> **Required work**
Only the lines with "print" in the entries below belong in the answer; please copy them.

[Saved data entries]

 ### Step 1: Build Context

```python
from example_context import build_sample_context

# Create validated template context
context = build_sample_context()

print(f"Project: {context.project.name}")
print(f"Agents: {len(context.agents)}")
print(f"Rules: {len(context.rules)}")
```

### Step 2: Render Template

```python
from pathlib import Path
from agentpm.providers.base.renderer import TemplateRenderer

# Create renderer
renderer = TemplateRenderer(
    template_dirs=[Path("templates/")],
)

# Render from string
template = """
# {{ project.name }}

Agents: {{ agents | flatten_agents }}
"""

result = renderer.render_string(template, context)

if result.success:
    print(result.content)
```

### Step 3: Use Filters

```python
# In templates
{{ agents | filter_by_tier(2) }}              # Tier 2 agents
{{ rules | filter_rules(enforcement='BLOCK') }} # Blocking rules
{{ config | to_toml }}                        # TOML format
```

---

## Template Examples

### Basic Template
...
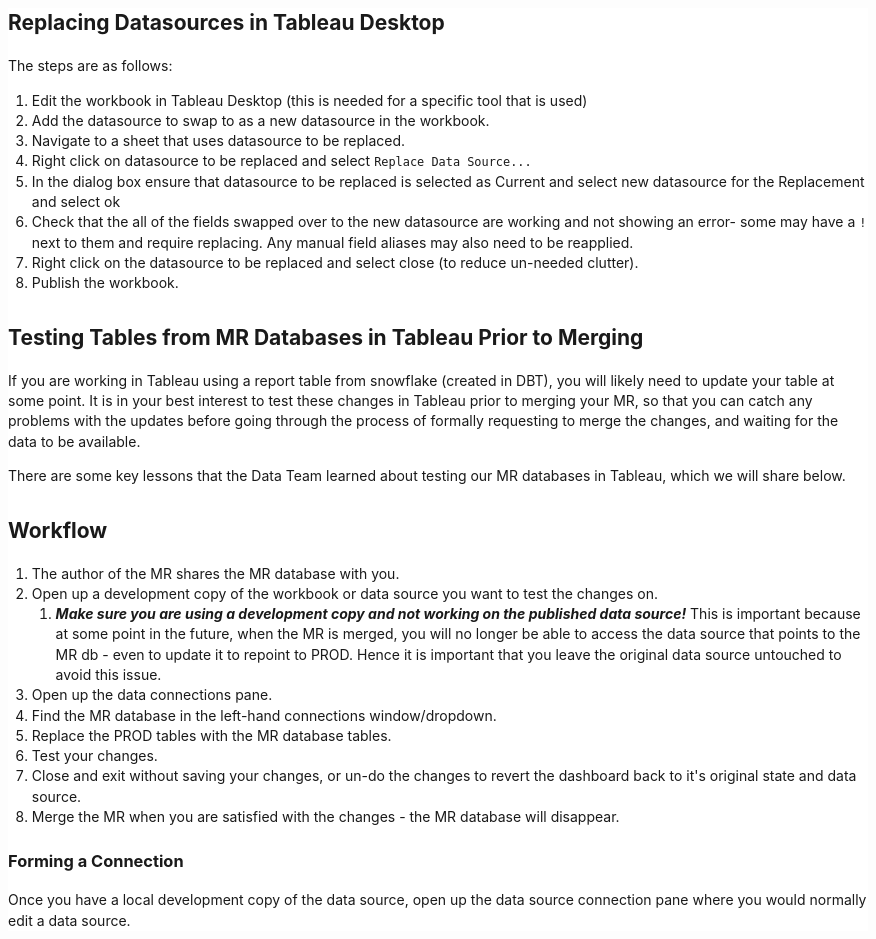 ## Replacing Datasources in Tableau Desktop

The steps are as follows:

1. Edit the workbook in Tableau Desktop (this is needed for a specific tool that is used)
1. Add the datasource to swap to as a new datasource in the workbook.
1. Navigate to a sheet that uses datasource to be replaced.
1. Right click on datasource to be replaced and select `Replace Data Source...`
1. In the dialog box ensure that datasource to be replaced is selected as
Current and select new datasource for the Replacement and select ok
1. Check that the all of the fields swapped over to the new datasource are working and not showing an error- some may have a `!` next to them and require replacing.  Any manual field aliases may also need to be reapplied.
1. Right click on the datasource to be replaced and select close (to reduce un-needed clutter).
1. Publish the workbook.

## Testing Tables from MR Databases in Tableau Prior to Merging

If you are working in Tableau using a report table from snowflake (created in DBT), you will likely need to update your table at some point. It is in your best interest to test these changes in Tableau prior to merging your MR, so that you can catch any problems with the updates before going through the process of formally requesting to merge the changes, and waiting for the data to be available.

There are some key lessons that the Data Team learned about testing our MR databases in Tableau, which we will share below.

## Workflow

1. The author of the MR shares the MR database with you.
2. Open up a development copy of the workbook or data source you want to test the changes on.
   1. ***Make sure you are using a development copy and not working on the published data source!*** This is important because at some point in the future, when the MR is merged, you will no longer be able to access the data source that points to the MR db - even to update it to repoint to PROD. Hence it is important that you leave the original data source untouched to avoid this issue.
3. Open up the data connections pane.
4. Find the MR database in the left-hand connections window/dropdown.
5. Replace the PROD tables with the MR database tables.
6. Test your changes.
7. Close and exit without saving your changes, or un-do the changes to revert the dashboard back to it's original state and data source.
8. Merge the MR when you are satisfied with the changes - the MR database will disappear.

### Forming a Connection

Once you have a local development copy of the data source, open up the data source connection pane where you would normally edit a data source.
...
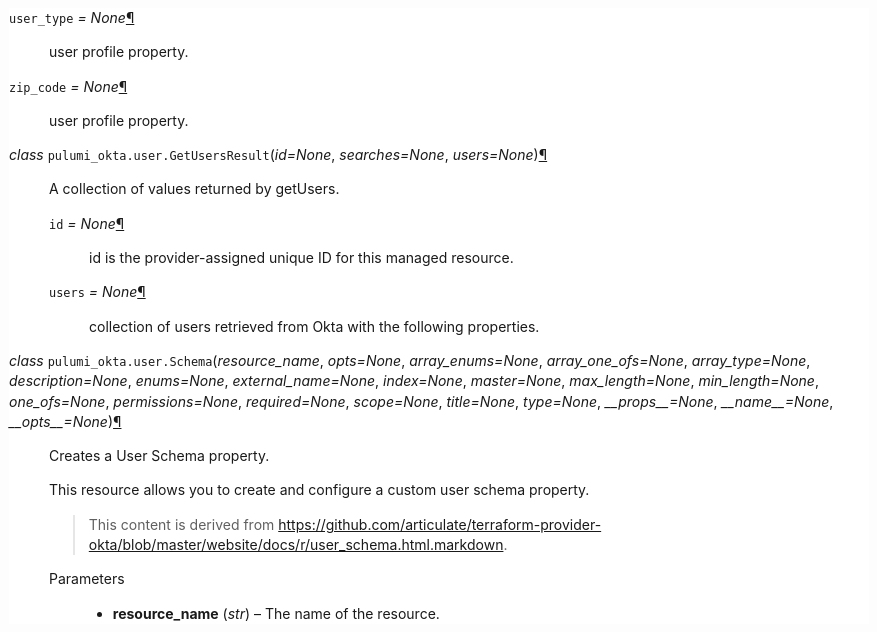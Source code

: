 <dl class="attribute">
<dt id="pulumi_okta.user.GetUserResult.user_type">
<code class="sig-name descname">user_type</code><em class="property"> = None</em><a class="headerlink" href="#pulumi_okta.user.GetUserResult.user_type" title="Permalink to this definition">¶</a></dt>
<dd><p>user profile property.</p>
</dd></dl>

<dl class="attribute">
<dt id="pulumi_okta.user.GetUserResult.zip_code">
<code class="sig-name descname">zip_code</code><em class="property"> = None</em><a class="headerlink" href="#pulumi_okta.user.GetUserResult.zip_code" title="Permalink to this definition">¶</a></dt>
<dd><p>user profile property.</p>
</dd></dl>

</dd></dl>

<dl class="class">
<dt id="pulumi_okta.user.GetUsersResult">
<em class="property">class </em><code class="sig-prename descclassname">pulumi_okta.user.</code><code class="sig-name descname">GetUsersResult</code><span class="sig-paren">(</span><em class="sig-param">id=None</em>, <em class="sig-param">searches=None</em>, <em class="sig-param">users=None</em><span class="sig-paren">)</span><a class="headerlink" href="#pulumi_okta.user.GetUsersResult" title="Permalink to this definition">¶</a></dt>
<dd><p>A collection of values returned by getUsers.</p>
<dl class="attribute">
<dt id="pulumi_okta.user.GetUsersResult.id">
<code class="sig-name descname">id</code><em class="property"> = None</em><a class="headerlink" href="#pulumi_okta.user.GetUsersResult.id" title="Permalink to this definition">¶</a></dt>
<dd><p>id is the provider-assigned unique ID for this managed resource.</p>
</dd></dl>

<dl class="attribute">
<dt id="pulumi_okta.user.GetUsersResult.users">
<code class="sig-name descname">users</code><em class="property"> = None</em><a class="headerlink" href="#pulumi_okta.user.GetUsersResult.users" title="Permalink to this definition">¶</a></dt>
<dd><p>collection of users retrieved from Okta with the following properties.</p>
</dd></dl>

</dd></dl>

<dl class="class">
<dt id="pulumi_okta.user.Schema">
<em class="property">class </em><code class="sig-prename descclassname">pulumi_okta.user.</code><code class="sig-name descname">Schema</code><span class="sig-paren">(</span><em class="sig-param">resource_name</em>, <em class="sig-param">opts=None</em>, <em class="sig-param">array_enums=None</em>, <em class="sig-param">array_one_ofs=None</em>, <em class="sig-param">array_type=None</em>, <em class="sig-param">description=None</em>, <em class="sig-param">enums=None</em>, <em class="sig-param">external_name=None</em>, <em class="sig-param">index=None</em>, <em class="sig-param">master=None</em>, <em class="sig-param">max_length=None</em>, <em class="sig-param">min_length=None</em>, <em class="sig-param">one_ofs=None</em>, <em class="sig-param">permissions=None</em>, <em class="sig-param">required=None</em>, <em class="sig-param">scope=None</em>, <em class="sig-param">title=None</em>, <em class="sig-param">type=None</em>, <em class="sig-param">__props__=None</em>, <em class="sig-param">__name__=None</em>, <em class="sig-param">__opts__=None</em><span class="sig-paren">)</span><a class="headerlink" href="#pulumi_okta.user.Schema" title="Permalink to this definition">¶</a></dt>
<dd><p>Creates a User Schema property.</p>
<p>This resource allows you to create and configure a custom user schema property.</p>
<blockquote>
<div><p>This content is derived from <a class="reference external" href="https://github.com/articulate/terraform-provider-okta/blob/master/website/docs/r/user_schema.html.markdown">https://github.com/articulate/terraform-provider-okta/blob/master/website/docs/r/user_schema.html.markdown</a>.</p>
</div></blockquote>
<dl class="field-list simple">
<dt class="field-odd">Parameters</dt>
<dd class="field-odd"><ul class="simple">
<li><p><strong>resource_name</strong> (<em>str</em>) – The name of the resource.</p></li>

> **Solution to this problem**
print(f"Project: {context.project.name}")
print(f"Agents: {len(context.agents)}")
print(f"Rules: {len(context.rules)}")
    print(result.content)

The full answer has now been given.